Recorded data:

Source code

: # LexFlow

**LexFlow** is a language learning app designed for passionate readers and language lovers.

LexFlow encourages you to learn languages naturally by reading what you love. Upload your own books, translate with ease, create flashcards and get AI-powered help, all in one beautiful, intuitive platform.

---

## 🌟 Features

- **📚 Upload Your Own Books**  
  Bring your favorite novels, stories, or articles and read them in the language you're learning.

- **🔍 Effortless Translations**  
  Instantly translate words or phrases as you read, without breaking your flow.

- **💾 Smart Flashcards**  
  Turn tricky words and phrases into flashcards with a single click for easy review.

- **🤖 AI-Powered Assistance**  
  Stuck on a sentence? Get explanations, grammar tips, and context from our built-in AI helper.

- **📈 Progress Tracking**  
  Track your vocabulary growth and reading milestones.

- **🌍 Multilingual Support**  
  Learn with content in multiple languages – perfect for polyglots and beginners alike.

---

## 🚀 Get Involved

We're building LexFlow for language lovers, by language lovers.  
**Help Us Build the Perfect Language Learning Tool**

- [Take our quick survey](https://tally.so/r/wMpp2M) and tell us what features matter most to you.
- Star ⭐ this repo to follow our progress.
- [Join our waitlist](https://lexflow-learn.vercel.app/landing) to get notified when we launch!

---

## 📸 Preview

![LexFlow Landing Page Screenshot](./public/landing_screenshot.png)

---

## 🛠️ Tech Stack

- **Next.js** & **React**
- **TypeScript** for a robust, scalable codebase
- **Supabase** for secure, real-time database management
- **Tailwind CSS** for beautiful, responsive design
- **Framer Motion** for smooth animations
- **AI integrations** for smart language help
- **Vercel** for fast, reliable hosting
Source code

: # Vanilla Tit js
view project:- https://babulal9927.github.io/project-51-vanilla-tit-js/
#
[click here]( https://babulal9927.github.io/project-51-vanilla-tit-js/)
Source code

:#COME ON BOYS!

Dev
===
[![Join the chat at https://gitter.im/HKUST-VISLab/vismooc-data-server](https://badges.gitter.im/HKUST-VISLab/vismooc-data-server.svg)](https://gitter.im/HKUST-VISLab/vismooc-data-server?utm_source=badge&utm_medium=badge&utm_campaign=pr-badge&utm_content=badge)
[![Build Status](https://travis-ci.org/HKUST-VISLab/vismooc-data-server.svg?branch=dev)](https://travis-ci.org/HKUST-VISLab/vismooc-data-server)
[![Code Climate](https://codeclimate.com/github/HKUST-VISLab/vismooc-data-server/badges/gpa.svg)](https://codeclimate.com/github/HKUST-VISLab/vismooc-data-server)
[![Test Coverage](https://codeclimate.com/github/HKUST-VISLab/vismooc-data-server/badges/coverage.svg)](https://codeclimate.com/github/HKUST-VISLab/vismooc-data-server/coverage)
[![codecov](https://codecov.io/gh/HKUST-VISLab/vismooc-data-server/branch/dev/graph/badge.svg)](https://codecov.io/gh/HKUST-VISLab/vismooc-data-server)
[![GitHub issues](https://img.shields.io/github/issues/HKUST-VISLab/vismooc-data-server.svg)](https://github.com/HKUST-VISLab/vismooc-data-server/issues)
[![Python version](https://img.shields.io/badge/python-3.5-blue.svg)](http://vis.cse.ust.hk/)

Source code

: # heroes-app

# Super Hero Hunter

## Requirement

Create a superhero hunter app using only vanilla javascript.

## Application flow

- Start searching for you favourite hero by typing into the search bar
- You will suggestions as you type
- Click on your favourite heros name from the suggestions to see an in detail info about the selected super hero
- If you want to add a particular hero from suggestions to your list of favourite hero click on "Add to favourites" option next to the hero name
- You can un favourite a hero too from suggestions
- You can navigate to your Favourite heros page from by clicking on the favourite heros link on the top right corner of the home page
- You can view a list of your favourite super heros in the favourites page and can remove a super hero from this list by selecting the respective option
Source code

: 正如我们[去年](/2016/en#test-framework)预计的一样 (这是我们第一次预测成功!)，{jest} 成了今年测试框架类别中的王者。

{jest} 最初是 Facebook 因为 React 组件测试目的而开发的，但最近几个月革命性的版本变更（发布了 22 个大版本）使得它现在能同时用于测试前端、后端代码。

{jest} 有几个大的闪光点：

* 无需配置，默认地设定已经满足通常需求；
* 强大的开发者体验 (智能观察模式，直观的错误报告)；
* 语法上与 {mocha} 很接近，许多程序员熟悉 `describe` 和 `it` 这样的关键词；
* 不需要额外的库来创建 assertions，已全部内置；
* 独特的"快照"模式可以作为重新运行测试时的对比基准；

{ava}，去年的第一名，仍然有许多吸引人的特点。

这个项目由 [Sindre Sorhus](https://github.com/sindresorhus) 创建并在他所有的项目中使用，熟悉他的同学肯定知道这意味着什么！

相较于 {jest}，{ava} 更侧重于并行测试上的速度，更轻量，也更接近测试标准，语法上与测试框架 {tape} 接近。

• **WHAT TO WORK ON**
Write the records out once more, word for word.

• **ANSWER TO THIS PROBLEM**
Source code

: # LexFlow

**LexFlow** is a language learning app designed for passionate readers and language lovers.

LexFlow encourages you to learn languages naturally by reading what you love. Upload your own books, translate with ease, create flashcards and get AI-powered help, all in one beautiful, intuitive platform.

---

## 🌟 Features

- **📚 Upload Your Own Books**  
  Bring your favorite novels, stories, or articles and read them in the language you're learning.

- **🔍 Effortless Translations**  
  Instantly translate words or phrases as you read, without breaking your flow.

- **💾 Smart Flashcards**  
  Turn tricky words and phrases into flashcards with a single click for easy review.

- **🤖 AI-Powered Assistance**  
  Stuck on a sentence? Get explanations, grammar tips, and context from our built-in AI helper.

- **📈 Progress Tracking**  
  Track your vocabulary growth and reading milestones.

- **🌍 Multilingual Support**  
  Learn with content in multiple languages – perfect for polyglots and beginners alike.

---

## 🚀 Get Involved

We're building LexFlow for language lovers, by language lovers.  
**Help Us Build the Perfect Language Learning Tool**

- [Take our quick survey](https://tally.so/r/wMpp2M) and tell us what features matter most to you.
- Star ⭐ this repo to follow our progress.
- [Join our waitlist](https://lexflow-learn.vercel.app/landing) to get notified when we launch!

---

## 📸 Preview

![LexFlow Landing Page Screenshot](./public/landing_screenshot.png)

---

## 🛠️ Tech Stack

- **Next.js** & **React**
- **TypeScript** for a robust, scalable codebase
- **Supabase** for secure, real-time database management
- **Tailwind CSS** for beautiful, responsive design
- **Framer Motion** for smooth animations
- **AI integrations** for smart language help
- **Vercel** for fast, reliable hosting
Source code

: # Vanilla Tit js
view project:- https://babulal9927.github.io/project-51-vanilla-tit-js/
#
[click here]( https://babulal9927.github.io/project-51-vanilla-tit-js/)
Source code

:#COME ON BOYS!

Dev
===
[![Join the chat at https://gitter.im/HKUST-VISLab/vismooc-data-server](https://badges.gitter.im/HKUST-VISLab/vismooc-data-server.svg)](https://gitter.im/HKUST-VISLab/vismooc-data-server?utm_source=badge&utm_medium=badge&utm_campaign=pr-badge&utm_content=badge)
[![Build Status](https://travis-ci.org/HKUST-VISLab/vismooc-data-server.svg?branch=dev)](https://travis-ci.org/HKUST-VISLab/vismooc-data-server)
[![Code Climate](https://codeclimate.com/github/HKUST-VISLab/vismooc-data-server/badges/gpa.svg)](https://codeclimate.com/github/HKUST-VISLab/vismooc-data-server)
[![Test Coverage](https://codeclimate.com/github/HKUST-VISLab/vismooc-data-server/badges/coverage.svg)](https://codeclimate.com/github/HKUST-VISLab/vismooc-data-server/coverage)
[![codecov](https://codecov.io/gh/HKUST-VISLab/vismooc-data-server/branch/dev/graph/badge.svg)](https://codecov.io/gh/HKUST-VISLab/vismooc-data-server)
[![GitHub issues](https://img.shields.io/github/issues/HKUST-VISLab/vismooc-data-server.svg)](https://github.com/HKUST-VISLab/vismooc-data-server/issues)
[![Python version](https://img.shields.io/badge/python-3.5-blue.svg)](http://vis.cse.ust.hk/)

Source code

: # heroes-app

# Super Hero Hunter

## Requirement

Create a superhero hunter app using only vanilla javascript.

## Application flow

- Start searching for you favourite hero by typing into the search bar
- You will suggestions as you type
- Click on your favourite heros name from the suggestions to see an in detail info about the selected super hero
- If you want to add a particular hero from suggestions to your list of favourite hero click on "Add to favourites" option next to the hero name
- You can un favourite a hero too from suggestions
- You can navigate to your Favourite heros page from by clicking on the favourite heros link on the top right corner of the home page
- You can view a list of your favourite super heros in the favourites page and can remove a super hero from this list by selecting the respective option
Source code

: 正如我们[去年](/2016/en#test-framework)预计的一样 (这是我们第一次预测成功!)，{jest} 成了今年测试框架类别中的王者。

{jest} 最初是 Facebook 因为 React 组件测试目的而开发的，但最近几个月革命性的版本变更（发布了 22 个大版本）使得它现在能同时用于测试前端、后端代码。

{jest} 有几个大的闪光点：

* 无需配置，默认地设定已经满足通常需求；
* 强大的开发者体验 (智能观察模式，直观的错误报告)；
* 语法上与 {mocha} 很接近，许多程序员熟悉 `describe` 和 `it` 这样的关键词；
* 不需要额外的库来创建 assertions，已全部内置；
* 独特的"快照"模式可以作为重新运行测试时的对比基准；

{ava}，去年的第一名，仍然有许多吸引人的特点。

这个项目由 [Sindre Sorhus](https://github.com/sindresorhus) 创建并在他所有的项目中使用，熟悉他的同学肯定知道这意味着什么！

相较于 {jest}，{ava} 更侧重于并行测试上的速度，更轻量，也更接近测试标准，语法上与测试框架 {tape} 接近。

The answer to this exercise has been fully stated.